The government’s term is going to end before the middle of the next month and there will be a caretaker set-up in the country for two to three months.
The International Monetary Fund (IMF) has projected the economic growth of the country at 2.5% in the ongoing fiscal year because of the prevailing financial conditions.
The Washington-based lender has also not accepted Pakistan’s claim of a nominal GDP growth rate of 0.3% in the last fiscal year.
It stated in its recent report that Pakistan’s growth contracted by 0.5%.
The finance ministry said the recent IMF approval of the stand-by arrangement as well as other bilateral and multilateral inflows would pave the way to further improve the macroeconomic environment and the confidence of economic agents.
The ministry added that it was expected that both exports and imports would gradually increase in the coming months.
It continued that taking other factors into account, the current account deficit would remain at a sustainable limit in FY2024.
The finance ministry said the State Bank of Pakistan’s (SBP) withdrawal of restrictions on imports would create a demand for them.
It maintained that all these measures would be supportive in improving the revenues.
On the expenditure side, it added that various austerity measures were in place that would be helpful in reducing non-productive expenditures.
The ministry said global export markets were indicating that economies were going towards a revival phase although they were still below their potential.

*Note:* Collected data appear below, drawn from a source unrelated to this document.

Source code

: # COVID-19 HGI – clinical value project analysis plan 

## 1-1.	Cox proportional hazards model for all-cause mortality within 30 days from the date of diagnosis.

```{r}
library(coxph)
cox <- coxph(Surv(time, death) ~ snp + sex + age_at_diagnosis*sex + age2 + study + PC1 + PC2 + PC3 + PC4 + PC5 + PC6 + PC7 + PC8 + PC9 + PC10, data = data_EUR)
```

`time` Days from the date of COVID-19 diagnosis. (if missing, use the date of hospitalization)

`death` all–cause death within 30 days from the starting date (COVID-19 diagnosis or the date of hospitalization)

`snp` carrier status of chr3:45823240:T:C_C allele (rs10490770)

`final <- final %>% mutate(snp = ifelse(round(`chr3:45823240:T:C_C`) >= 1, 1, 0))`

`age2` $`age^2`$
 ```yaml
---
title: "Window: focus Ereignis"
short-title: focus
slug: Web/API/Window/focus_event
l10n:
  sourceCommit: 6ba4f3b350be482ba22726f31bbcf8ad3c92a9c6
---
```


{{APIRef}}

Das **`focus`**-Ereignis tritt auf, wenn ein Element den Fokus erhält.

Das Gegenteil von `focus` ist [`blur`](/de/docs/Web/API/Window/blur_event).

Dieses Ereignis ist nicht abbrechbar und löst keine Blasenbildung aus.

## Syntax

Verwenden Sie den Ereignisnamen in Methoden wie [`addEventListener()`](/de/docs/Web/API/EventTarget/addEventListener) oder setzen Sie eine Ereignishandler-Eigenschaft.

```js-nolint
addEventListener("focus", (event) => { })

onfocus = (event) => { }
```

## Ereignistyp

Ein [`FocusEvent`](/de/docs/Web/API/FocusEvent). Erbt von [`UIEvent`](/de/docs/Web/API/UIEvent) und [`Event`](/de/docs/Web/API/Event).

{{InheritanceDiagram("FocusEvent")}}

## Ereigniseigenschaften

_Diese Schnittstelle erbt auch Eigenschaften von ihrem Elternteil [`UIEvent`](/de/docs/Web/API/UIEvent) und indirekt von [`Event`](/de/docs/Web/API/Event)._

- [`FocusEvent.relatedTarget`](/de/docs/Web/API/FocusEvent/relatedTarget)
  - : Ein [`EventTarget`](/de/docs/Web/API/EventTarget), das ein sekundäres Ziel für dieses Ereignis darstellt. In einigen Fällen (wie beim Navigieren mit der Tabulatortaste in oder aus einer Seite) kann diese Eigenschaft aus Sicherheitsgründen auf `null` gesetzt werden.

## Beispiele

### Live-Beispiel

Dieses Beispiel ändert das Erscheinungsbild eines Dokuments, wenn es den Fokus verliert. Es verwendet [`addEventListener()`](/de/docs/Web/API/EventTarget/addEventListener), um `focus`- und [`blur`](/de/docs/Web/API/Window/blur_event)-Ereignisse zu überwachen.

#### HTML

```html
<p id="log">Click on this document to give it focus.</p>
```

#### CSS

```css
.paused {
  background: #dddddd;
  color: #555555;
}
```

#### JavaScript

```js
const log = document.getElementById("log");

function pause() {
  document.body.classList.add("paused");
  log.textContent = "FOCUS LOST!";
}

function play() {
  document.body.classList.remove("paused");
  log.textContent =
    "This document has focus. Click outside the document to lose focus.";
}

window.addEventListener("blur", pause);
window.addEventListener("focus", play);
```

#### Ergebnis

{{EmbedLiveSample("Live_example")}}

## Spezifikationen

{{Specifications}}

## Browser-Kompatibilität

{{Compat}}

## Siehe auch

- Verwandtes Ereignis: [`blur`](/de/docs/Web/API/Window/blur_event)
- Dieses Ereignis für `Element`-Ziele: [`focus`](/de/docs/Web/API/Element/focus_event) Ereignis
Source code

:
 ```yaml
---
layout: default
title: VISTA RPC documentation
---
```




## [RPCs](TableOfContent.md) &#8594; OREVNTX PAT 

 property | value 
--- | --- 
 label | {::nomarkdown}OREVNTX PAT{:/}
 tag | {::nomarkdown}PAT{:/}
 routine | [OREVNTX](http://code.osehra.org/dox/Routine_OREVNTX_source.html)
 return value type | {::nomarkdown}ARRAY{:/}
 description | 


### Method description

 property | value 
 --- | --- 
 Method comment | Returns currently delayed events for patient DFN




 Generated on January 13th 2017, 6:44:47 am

It continued that the only exception was China, which had successfully entered the phase of expansion.
In the case of Pakistan, the large-scale manufacturing sector was expected to be profitable in June.
However, the finance ministry said on a yearly basis, the large-scale manufacturing sector would remain significantly negative in June 2023 because of the high base effect.
In the agricultural sector, the ministry stated that the input situation was expected to remain favourable during the period except for weather conditions.